The legislative season has just ended and for the next several weeks, I will provide an overview of several of these new laws to help inform readers of their new legal rights. This week, I will write about the Healthy Workplaces, Healthy Families Act of 2014.
On Sept. 10, Gov. Jerry Brown signed into law Assembly Bill 1422, sponsored by Assemblywoman Lorena Gonzalez, D-San Diego. AB 1422 mandates that California employers provide paid sick leave for employees to use. San Francisco's Paid Sick Leave Ordinance provides for more sick time than the state law and is unaffected by its passage.
If you live in San Francisco, you can look at earlier articles I have written on the San Francisco Paid Sick Leave Ordinance. If you are outside of San Francisco you now have a little more than half of the rights San Franciscans have.

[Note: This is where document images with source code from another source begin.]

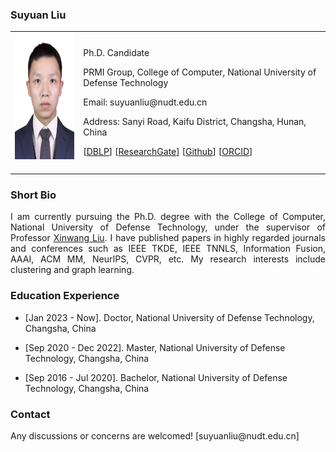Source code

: <!-- ## Welcome to GitHub Pages -->

### Suyuan Liu

<table class="imgtable">
  <tr>
    <td>
      <img src="/image.jpg" alt="Suyuan Liu" width="145px" height="201.6px" />&nbsp;
    </td>
    <td align="left">
      <p>Ph.D. Candidate</p>
      <p SuyuanLiu.github.io>PRMI Group, College of Computer, National University of Defense Technology</p>
      <p>Email: suyuanliu@nudt.edu.cn</p>
      <p>Address: Sanyi Road, Kaifu District, Changsha, Hunan, China</p>
      <p>[<a href="https://dblp.org/pid/227/5361.html">DBLP</a>] [<a href="https://www.researchgate.net/profile/Suyuan-Liu-2">ResearchGate</a>] [<a href="https://github.com/Tracesource">Github</a>] [<a href="https://orcid.org/my-orcid?orcid=0000-0003-1481-5393">ORCID</a>]</p>
    </td>
 </tr>
</table>

### Short Bio
  <p align = "justify">I am currently pursuing the Ph.D. degree with the College of Computer, National University of Defense Technology, under the supervisor of Professor <a href="https://xinwangliu.github.io/">Xinwang Liu</a>. I have published papers in highly regarded journals and conferences such as IEEE TKDE, IEEE TNNLS, Information Fusion, AAAI, ACM MM, NeurIPS, CVPR, etc. My research interests include clustering and graph learning.</p>
  
### Education Experience
<ul>
    <li> 
      <p>[Jan 2023 - Now]. Doctor, National University of Defense Technology, Changsha, China </p>
    </li>
  </ul>
  <ul>
    <li> 
      <p>[Sep 2020 - Dec 2022]. Master, National University of Defense Technology, Changsha, China </p>
    </li>
  </ul>
<ul>
    <li> 
      <p>[Sep 2016 - Jul 2020]. Bachelor, National University of Defense Technology, Changsha, China </p>
    </li>
  </ul>
  

<!--### Publications
<ul>
    <li> 
      <p align = "justify"> <b>Suyuan Liu</b>, Ke Liang, Zhibin Dong, Siwei Wang, Xihong Yang, Sihang Zhou, En Zhu, Xinwang Liu. Learn from View Correlation: An Anchor Enhancement Strategy for Multi-view Clustering. CVPR 2024,  (to appear). <b>(CCF Rank A)</b> </p>
    </li>
  </ul>

<ul>
    <li> 
      <p align = "justify"> <b>Suyuan Liu</b>, Junpu Zhang, Yi Wen, Xihong Yang, Siwei Wang, Yi Zhang, En Zhu, Chang Tang, Long Zhao, Xinwang Liu. Sample-level Cross-view Similarity Learning for Incomplete Multi-view Clustering. AAAI 2021, pages: 9978-9987. <b>(CCF Rank A)</b> [<a href="https://ojs.aaai.org/index.php/AAAI/article/view/17198">Paper</a>], [<a href="https://github.com/WxTu/DFCN">Code</a>] </p>
    </li>
  </ul>

   <ul>
    <li> 
      <p align = "justify"> Miaomiao Li, Siwei Wang, Xinwang Liu, <b>Suyuan Liu</b>. Parameter-Free and Scalable Incomplete Multiview Clustering With Prototype Graph. IEEE Transactions on Neural Networks and Learning Systems, <b>TNNLS</b>. (CCF Rank B, JCR 1# TOP) [<a href="https://ieeexplore.ieee.org/document/9777866/">Paper</a>], [<a https://github.com/wangsiwei2010/PSIMVC-PG">Code</a>] </p>
    </li>
  </ul> 
  
 <ul>
    <li> 
      <p align = "justify"> Siwei Wang, Xinwang Liu, <b>Suyuan Liu</b>, Jiaqi Jin, Wenxuan Tu, Xinzhong Zhu, En Zhu. DFFNet: An IoT-perceptive dual feature fusion network for general real-time semantic segmentation. Proceedings of the 36th Annual Conference on Neural Information Processing Systems, <b>NeurIPS 2022<\b>. <b>(JCR 1# TOP)</b> [<a href="https://proceedings.neurips.cc/paper_files/paper/2022/hash/270339c997293ca2988c62f4308e389f-Abstract-Conference.html">Paper</a>], [<a href="https://github.com/WxTu/DFFNet">Code</a>] </p>
    </li>
  </ul> 

  <ul>
    <li> 
      <p align = "justify"> Miaomiao Li, Siwei Wang, Xinwang Liu, <b>Suyuan Liu</b>. Parameter-Free and Scalable Incomplete Multiview Clustering With Prototype Graph. IEEE Transactions on Neural Networks and Learning Systems, <b>TNNLS</b>. (CCF Rank B, JCR 1# TOP) [<a href="https://ieeexplore.ieee.org/document/9777866/">Paper</a>], [<a https://github.com/wangsiwei2010/PSIMVC-PG">Code</a>] </p>
    </li>
  </ul> 
  
  <ul>
    <li> 
      <p align = "justify"> <b>Suyuan Liu</b>, Xinwang Liu, Siwei Wang, Xin Niu, En Zhu. Fast Incomplete Multi-View Clustering With View-Independent Anchors. IEEE Transactions on Neural Networks and Learning Systems, <b>TNNLS</b>. (CCF Rank B, JCR 1# TOP) [<a href="https://ieeexplore.ieee.org/document/9982492/">Paper</a>], [<a href="https://github.com/Tracesource/FIMVC-VIA">Code</a>] </p>
    </li>
  </ul> 
  
   <ul>
    <li> 
      <p align = "justify"> 	<b>Suyuan Liu</b>, Siwei Wang, Pei Zhang, Kai Xu, Xinwang Liu, Changwang Zhang, Feng Gao. Efficient One-Pass Multi-View Subspace Clustering with Consensus Anchors. The 36th AAAI Conference on Artificial Intelligence, <b>AAAI 2022</b>. (CCF Rank A) [<a href="https://ojs.aaai.org/index.php/AAAI/article/view/20723/">Paper</a>], [<a href="https://github.com/Tracesource/EOMSC-CA">Code</a>] </p>
    </li>
  </ul>-->

### Contact
<p>Any discussions or concerns are welcomed! [suyuanliu@nudt.edu.cn]</p>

Starting on July 15, any worker who works at least 30 days in within a year of commencement of employment is now entitled to accrue paid sick leave at the rate of not less than one hour per every 30 hours worked. This includes administrative, executive or professional employees who are exempt from overtime. Their accrual is based on a calculation of exempt employees based on a 40-hour workweek. Sick days begin accumulating after 90 days of employment. While unused sick days can carry over into the next year of employment, the law permits an employer to cap and employees use of sick leave at 24 hours or three days for each year of employment (San Francisco provides five days, or 40 hours).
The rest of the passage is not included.